Hacker News new | ask | show | jobs
by shadeslayer_ 1908 days ago
Another takeaway from this post is the album, as a unit of music, falling out of vogue. The album name doesn't show up anywhere on the Spotify/Apple Music UI - you have to go deep into the artist pages (?) to find it. Streaming is the main mode of consuming music for most people, and streaming platforms only care about the number of plays.

It is sort of sad, because some of the best pieces of music over the last century have been albums where the songs are tied together in some sort of progression - these are often called concept albums. The Wall, Ziggy Stardust, American Idiot are a few examples that come to mind. Soon there might come a day when nobody actually takes the time to listen to an album from start to finish.

1 comments

> Soon there might come a day when nobody actually takes the time to listen to an album from start to finish.

The "album" in general has long been an industry contrivance. Most musical acts would be much better served if singles and EPs were the most asked of them in terms of recordings. Because they're trying to fill "albums" (~44 min LPs or ~60 min CDs) there's tons of filler recorded all the time. Some is literal filler pulled from a fakebook and recorded just to put another track on an album.

Even with bands I love I can rarely make it through entire albums without skipping at least half the songs. I've been making playlists for decades (mix tapes, then CD-Rs, then iPod playlists). I'd much rather an artist release five good songs as an EP and sell it to me for five bucks. I'll bundle all the EPs together as an "album" if I want.

Well there is a difference in artists that produce a few good songs and then fill the rest of the album with other tracks, and artists that make an entire album be a journey of audio. There's also a lot of albums which are shorter than the full CD size, and a lot which max out the CD length.

I think like all art having limitations actually enhances creativity, since it makes the artist cut things out and decide what is truly important.

So realistically it can vary on the artist and they should probably customise their delivery based on a particular format. Singles/streaming for individual tracks, vinyl for something slightly longer, CDs for longer, and then maybe USB stick holding a really long flac file for those epic progressive sessions.

> Well there is a difference in artists that produce a few good songs and then fill the rest of the album with other tracks, and artists that make an entire album be a journey of audio.

We don't disagree. My point is most artists are incapable of making a good full length album let alone a "journey of audio". This isn't necessarily a knock to those artists, just statistics.

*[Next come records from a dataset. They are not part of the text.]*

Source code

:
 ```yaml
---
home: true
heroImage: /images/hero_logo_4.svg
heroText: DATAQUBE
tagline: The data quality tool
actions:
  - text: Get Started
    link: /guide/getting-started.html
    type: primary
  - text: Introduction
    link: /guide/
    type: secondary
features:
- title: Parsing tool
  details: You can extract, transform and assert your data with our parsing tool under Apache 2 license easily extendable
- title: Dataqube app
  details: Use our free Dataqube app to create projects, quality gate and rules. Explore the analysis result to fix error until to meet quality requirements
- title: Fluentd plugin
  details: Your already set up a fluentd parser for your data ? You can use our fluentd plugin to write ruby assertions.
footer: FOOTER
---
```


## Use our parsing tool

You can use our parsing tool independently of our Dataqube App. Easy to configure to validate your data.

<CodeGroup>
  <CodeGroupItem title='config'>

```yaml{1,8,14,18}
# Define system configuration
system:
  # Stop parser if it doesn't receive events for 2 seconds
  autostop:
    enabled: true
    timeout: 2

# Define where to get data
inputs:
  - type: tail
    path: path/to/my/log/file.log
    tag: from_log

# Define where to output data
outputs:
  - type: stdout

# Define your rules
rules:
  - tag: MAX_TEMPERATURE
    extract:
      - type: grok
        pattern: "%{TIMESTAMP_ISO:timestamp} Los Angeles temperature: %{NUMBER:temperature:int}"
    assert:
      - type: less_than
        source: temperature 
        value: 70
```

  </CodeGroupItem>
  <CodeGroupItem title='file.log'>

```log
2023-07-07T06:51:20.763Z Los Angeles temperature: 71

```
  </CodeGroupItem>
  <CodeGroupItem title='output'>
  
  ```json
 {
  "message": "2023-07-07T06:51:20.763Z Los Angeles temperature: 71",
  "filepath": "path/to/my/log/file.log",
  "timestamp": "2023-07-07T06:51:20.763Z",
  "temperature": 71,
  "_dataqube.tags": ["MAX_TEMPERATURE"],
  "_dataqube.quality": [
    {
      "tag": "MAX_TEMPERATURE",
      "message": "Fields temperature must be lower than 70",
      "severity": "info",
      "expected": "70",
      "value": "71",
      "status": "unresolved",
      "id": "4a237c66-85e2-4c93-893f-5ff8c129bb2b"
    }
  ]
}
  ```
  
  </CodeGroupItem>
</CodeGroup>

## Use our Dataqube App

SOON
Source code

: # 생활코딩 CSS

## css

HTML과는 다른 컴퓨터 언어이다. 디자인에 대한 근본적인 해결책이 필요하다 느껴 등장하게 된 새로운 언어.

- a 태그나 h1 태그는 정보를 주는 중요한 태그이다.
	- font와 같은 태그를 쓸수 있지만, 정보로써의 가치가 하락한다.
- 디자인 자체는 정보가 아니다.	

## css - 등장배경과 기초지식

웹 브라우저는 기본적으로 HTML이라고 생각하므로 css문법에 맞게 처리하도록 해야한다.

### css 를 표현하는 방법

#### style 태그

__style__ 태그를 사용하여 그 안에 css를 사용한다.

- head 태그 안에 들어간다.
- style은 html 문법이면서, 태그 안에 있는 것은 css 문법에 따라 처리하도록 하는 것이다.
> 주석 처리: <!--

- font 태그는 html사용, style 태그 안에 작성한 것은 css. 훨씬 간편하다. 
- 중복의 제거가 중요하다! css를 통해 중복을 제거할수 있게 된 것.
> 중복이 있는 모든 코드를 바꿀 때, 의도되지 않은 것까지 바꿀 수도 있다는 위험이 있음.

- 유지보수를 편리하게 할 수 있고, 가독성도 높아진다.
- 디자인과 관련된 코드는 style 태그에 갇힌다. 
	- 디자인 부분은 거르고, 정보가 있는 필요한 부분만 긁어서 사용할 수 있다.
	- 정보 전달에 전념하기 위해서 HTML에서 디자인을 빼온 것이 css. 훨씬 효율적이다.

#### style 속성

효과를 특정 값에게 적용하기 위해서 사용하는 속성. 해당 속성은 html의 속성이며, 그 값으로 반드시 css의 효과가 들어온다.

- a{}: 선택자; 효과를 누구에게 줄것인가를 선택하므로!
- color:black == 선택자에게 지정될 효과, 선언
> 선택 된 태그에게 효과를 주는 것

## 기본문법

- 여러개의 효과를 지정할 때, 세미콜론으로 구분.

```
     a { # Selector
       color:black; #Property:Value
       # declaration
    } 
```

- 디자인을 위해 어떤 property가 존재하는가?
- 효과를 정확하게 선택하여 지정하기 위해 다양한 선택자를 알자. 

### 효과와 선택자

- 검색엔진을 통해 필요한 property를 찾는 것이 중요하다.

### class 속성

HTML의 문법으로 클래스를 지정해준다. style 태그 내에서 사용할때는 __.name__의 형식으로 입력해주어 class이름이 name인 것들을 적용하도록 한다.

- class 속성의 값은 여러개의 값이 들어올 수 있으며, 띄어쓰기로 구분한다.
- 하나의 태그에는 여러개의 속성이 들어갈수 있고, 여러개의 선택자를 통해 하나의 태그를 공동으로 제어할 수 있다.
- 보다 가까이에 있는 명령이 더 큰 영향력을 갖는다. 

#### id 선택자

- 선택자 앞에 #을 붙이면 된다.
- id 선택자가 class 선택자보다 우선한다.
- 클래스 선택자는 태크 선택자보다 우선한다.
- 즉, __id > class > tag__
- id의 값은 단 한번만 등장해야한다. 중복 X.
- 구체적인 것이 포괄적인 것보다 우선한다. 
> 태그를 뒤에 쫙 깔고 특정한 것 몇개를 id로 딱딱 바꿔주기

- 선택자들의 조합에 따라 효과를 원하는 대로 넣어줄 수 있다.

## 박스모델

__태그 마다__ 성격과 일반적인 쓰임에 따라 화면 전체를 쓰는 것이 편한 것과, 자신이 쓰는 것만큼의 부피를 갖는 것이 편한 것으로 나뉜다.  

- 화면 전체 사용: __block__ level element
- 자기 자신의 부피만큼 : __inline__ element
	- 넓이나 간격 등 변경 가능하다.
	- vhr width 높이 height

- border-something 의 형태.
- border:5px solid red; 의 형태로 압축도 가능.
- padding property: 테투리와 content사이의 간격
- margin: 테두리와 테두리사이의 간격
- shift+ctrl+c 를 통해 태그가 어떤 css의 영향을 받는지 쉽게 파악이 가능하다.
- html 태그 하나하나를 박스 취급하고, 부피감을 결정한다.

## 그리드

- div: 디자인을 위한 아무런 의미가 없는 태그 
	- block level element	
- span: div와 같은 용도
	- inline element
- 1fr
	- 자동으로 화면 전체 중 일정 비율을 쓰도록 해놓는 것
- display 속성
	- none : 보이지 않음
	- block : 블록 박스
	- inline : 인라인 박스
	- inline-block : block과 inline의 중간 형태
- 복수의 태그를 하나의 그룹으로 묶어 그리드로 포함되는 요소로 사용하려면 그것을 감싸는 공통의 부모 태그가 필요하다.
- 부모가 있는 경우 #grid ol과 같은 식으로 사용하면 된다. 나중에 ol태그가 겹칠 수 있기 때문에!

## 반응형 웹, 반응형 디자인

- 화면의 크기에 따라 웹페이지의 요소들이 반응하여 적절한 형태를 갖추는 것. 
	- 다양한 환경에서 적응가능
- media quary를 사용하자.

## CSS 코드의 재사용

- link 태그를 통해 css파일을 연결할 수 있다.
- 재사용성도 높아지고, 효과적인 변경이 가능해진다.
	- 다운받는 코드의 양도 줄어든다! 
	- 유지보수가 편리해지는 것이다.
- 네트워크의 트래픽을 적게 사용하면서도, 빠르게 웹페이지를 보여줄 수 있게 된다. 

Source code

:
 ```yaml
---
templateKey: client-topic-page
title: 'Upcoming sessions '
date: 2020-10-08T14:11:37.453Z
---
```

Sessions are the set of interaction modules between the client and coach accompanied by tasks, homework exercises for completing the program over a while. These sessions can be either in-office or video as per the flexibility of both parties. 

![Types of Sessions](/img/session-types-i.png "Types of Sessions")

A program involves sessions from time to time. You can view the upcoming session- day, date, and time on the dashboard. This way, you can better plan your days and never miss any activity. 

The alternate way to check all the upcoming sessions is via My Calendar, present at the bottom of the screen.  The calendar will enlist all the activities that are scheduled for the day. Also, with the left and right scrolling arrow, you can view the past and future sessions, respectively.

My issue, such as it is, is the whole concept of an "album" comes more from record studios than musicians. A majority of albums are just a few singles wrapped in filler which is sometimes not even performed by the artists.

Even if all physical sales stopped tomorrow artists that can make full length albums would continue to do so. Much like a concept album and radio play, such albums might not do well with streaming services. Aficionado "DJs" would still include the more stream/radio friendly tracks on their stations and playlists. They will continue to exist though.

For the "journey of audio" type albums I think Internet distribution ends up a superior channel to physical distribution. For one it's much easier to make a multimedia experience. Even if it's just visual stills to go with the audio. It's also much easier to provide alternate experiential mixes, say for instance a full binaural mix for listening on headphones or surround sound and a more tailored stereo downmix. Artists can also make two-way transactions like providing stems to let fans produce remixes like Radiohead and Nine Inch Nails have done in the past.